Relationships can be a gigantic nuisance. Just ask anyone who has ever been in one — especially an individual that has just been dumped. Why, I’ve been left holding the bag many times, and have discarded my time with another human being on several occasions myself. For poor Lola (Greta Gerwig), however, her dreams of being a beautiful June bride have become a waking nightmare of loneliness and confusion — as her former fiancée (Joel Kinnaman) has just left her hanging in that precarious limbo of uncertainty for no apparent reason. Worse still, her horoscope predicted this whole sordid thing was going to happen. Damn mass-publication hippie astrologers!

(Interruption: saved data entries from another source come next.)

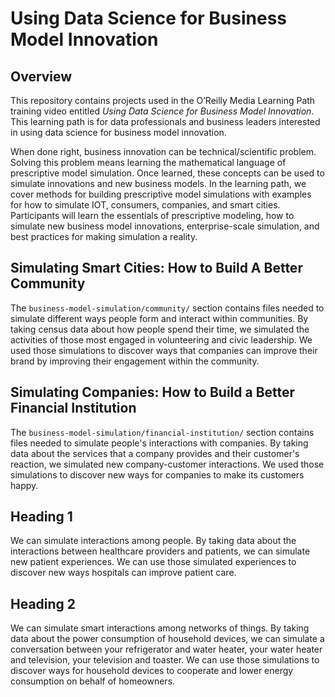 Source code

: # Using Data Science for Business Model Innovation

## Overview
This repository contains projects used in the O’Reilly Media Learning Path training video entitled *Using Data Science for Business Model Innovation*. This learning path is for data professionals and business leaders interested in using data science for business model innovation. 

When done right, business innovation can be technical/scientific problem. Solving this problem means learning the mathematical language of prescriptive model simulation. Once learned, these concepts can be used to simulate innovations and new business models. In the learning path, we cover methods for building prescriptive model simulations with examples for how to simulate IOT, consumers,  companies, and smart cities. Participants will learn the essentials of prescriptive modeling, how to simulate new business model innovations, enterprise-scale simulation, and best practices for making simulation a reality.

## Simulating Smart Cities: How to Build A Better Community
The `business-model-simulation/community/` section contains files needed to simulate different ways people form and interact within communities. By taking census data about how people spend their time, we simulated the activities of those most engaged in volunteering and civic leadership. We used those simulations to discover ways that companies can improve their brand by improving their engagement within the community.

## Simulating Companies: How to Build a Better Financial Institution
The `business-model-simulation/financial-institution/` section contains files needed to simulate people's interactions with companies. By taking data about the services that a company provides and their customer's reaction, we simulated new company-customer interactions. We used those simulations to discover new ways for companies to make its customers happy.

## Heading 1
We can simulate interactions among people. By taking data about the interactions between healthcare providers and patients, we can simulate new patient experiences. We can use those simulated experiences to discover new ways hospitals can improve patient care.

## Heading 2
We can simulate smart interactions among networks of things. By taking data about the power consumption of household devices, we can simulate a conversation between your refrigerator and water heater, your water heater and television, your television and toaster. We can use those simulations to discover ways for household devices to cooperate and lower energy consumption on behalf of homeowners.
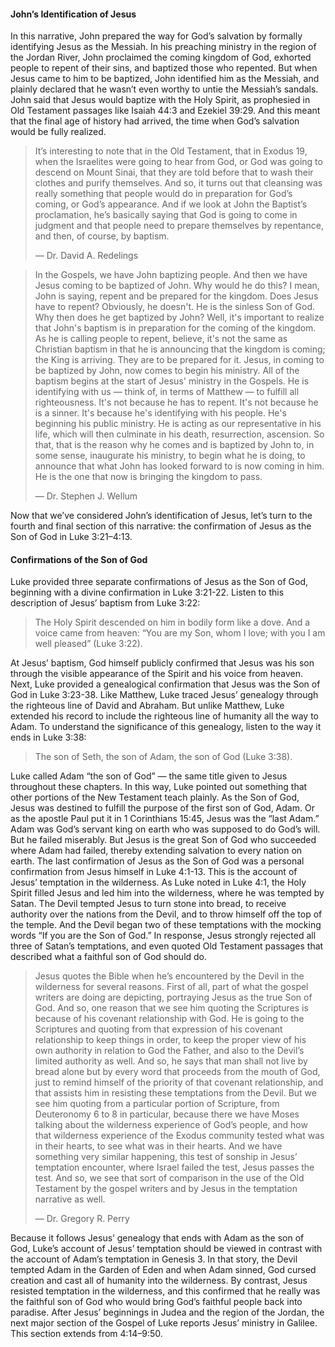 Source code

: #### John’s Identification of Jesus

In this narrative, John prepared the way for God’s salvation by formally identifying Jesus as the Messiah. In his preaching ministry in the region of the Jordan River, John proclaimed the coming kingdom of God, exhorted people to repent of their sins, and baptized those who repented. But when Jesus came to him to be baptized, John identified him as the Messiah, and plainly declared that he wasn’t even worthy to untie the Messiah’s sandals. John said that Jesus would baptize with the Holy Spirit, as prophesied in Old Testament passages like Isaiah 44:3 and Ezekiel 39:29. And this meant that the final age of history had arrived, the time when God’s salvation would be fully realized. 

> It’s interesting to note that in the Old Testament, that in Exodus 19, when the Israelites were going to hear from God, or God was going to descend on Mount Sinai, that they are told before that to wash their clothes and purify themselves. And so, it turns out that cleansing was really something that people would do in preparation for God’s coming, or God’s appearance. And if we look at John the Baptist’s proclamation, he’s basically saying that God is going to come in judgment and that people need to prepare themselves by repentance, and then, of course, by baptism. 
> 
> —	Dr. David A. Redelings


> In the Gospels, we have John baptizing people. And then we have Jesus coming to be baptized of John. Why would he do this? I mean, John is saying, repent and be prepared for the kingdom. Does Jesus have to repent? Obviously, he doesn't. He is the sinless Son of God. Why then does he get baptized by John? Well, it's important to realize that John's baptism is in preparation for the coming of the kingdom. As he is calling people to repent, believe, it's not the same as Christian baptism in that he is announcing that the kingdom is coming; the King is arriving. They are to be prepared for it. Jesus, in coming to be baptized by John, now comes to begin his ministry. All of the baptism begins at the start of Jesus' ministry in the Gospels. He is identifying with us — think of, in terms of Matthew — to fulfill all righteousness. It's not because he has to repent. It's not because he is a sinner. It's because he's identifying with his people. He's beginning his public ministry. He is acting as our representative in his life, which will then culminate in his death, resurrection, ascension. So that, that is the reason why he comes and is baptized by John to, in some sense, inaugurate his ministry, to begin what he is doing, to announce that what John has looked forward to is now coming in him. He is the one that now is bringing the kingdom to pass. 
> 
> —	Dr. Stephen J. Wellum

Now that we’ve considered John’s identification of Jesus, let’s turn to the fourth and final section of this narrative: the confirmation of Jesus as the Son of God in Luke 3:21–4:13.


#### Confirmations of the Son of God

Luke provided three separate confirmations of Jesus as the Son of God, beginning with a divine confirmation in Luke 3:21-22. Listen to this description of Jesus’ baptism from Luke 3:22:

> The Holy Spirit descended on him in bodily form like a dove. And a voice came from heaven: “You are my Son, whom I love; with you I am well pleased” (Luke 3:22).

At Jesus’ baptism, God himself publicly confirmed that Jesus was his son through the visible appearance of the Spirit and his voice from heaven. 
	Next, Luke provided a genealogical confirmation that Jesus was the Son of God in Luke 3:23-38. 
	Like Matthew, Luke traced Jesus’ genealogy through the righteous line of David and Abraham. But unlike Matthew, Luke extended his record to include the righteous line of humanity all the way to Adam. To understand the significance of this genealogy, listen to the way it ends in Luke 3:38:

> The son of Seth, the son of Adam, the son of God (Luke 3:38).

Luke called Adam “the son of God” — the same title given to Jesus throughout these chapters. In this way, Luke pointed out something that other portions of the New Testament teach plainly. As the Son of God, Jesus was destined to fulfill the purpose of the first son of God, Adam. Or as the apostle Paul put it in 1 Corinthians 15:45, Jesus was the “last Adam.” Adam was God’s servant king on earth who was supposed to do God’s will. But he failed miserably. But Jesus is the great Son of God who succeeded where Adam had failed, thereby extending salvation to every nation on earth. 
	The last confirmation of Jesus as the Son of God was a personal confirmation from Jesus himself in Luke 4:1-13. This is the account of Jesus’ temptation in the wilderness. As Luke noted in Luke 4:1, the Holy Spirit filled Jesus and led him into the wilderness, where he was tempted by Satan. The Devil tempted Jesus to turn stone into bread, to receive authority over the nations from the Devil, and to throw himself off the top of the temple. And the Devil began two of these temptations with the mocking words “If you are the Son of God.” In response, Jesus strongly rejected all three of Satan’s temptations, and even quoted Old Testament passages that described what a faithful son of God should do.

> Jesus quotes the Bible when he’s encountered by the Devil in the wilderness for several reasons. First of all, part of what the gospel writers are doing are depicting, portraying Jesus as the true Son of God. And so, one reason that we see him quoting the Scriptures is because of his covenant relationship with God. He is going to the Scriptures and quoting from that expression of his covenant relationship to keep things in order, to keep the proper view of his own authority in relation to God the Father, and also to the Devil’s limited authority as well. And so, he says that man shall not live by bread alone but by every word that proceeds from the mouth of God, just to remind himself of the priority of that covenant relationship, and that assists him in resisting these temptations from the Devil. But we see him quoting from a particular portion of Scripture, from Deuteronomy 6 to 8 in particular, because there we have Moses talking about the wilderness experience of God’s people, and how that wilderness experience of the Exodus community tested what was in their hearts, to see what was in their hearts. And we have something very similar happening, this test of sonship in Jesus’ temptation encounter, where Israel failed the test, Jesus passes the test. And so, we see that sort of comparison in the use of the Old Testament by the gospel writers and by Jesus in the temptation narrative as well. 
> 
> —	Dr. Gregory R. Perry

Because it follows Jesus’ genealogy that ends with Adam as the son of God, Luke’s account of Jesus’ temptation should be viewed in contrast with the account of Adam’s temptation in Genesis 3. In that story, the Devil tempted Adam in the Garden of Eden and when Adam sinned, God cursed creation and cast all of humanity into the wilderness. By contrast, Jesus resisted temptation in the wilderness, and this confirmed that he really was the faithful son of God who would bring God’s faithful people back into paradise.
	After Jesus’ beginnings in Judea and the region of the Jordan, the next major section of the Gospel of Luke reports Jesus’ ministry in Galilee. This section extends from 4:14–9:50.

Lola, on the other hand, feels about as lost and dejected as one of John McCain’s major campaign supporters did on the evening of the 2008 Presidential Election. In fact, she may feel even worse than that. Sadly, we’re not entirely sure — as the filmmakers behind Lola Versus really didn’t seem to be too terribly interested in keeping the attention of their viewers transfixed to the screen for any sort of semi-lengthy duration. In fact, you’ll probably want to tune out before the story even starts, as the film begins with a (what seemed) lengthy dream sequence — one that ultimately attempts to push you away once it mentions something about discarded vibrators.
I mean, I realize that that might appeal to some of you, naturally. It’s rather silly nonetheless. But for Lola, however, it appears to be an omen of sorts; a premonition of loneliness that is headed her way like a bat out of Hell. And the timing of this impending disaster couldn’t be any worse: she’s about to turn the big 3-0, working on getting her PhD in 19th century French literature, and all of her friends are — as you might expect — extremely weird and about as reliable as a mechanic’s estimate. So, she begins to sulk about a bit. A lot, actually. She also tries to find her place in life as she simultaneously attempts to rebel against the world.
Well, that’s what the title suggests. Really, she just whines a lot and sleeps with a bunch of losers. The only true insurgence here is the one that takes place against the audience at the behest of the filmmakers.
Fox Home Entertainment releases Lola Versus to Blu-ray in a High-Def presentation that shows off the best the shot-on-Super-35 flick has to offer. There is nothing too terribly negative to report as far as evils or annoyances go (translated: no signs of debris, DNR, etc.), and the overall picture quality is pretty sharp and colorful for a modern-day film of this caliber. Accompanying the movie is a DTS-HD MA 5.1 lossless mix that brings out the abundance of noise a movie set in NYC is expected to have, while the infernal “quick-witted” dialogue and music are presented quite clearly.
Special features for Lola Versus include an audio commentary from writers Daryl Wein (who also directed) and Zoe Lister-Jones (who didn’t), a batch of deleted scenes, several gag reels (none of which are very amusing), a couple of behind-the-scenes/making-of featurettes, some footage from the movie’s premiere (which are in SD, for some reason), and a trailer.
In the end, Lola Versus is just another forgettable dramedy about breaking up. Granted, I will give the writers credit for the very last few seconds of the film, wherein they finally managed to make me crack a smile and say “Yup.” It’s a real darn shame they couldn’t have put as much effort into the rest of their feature.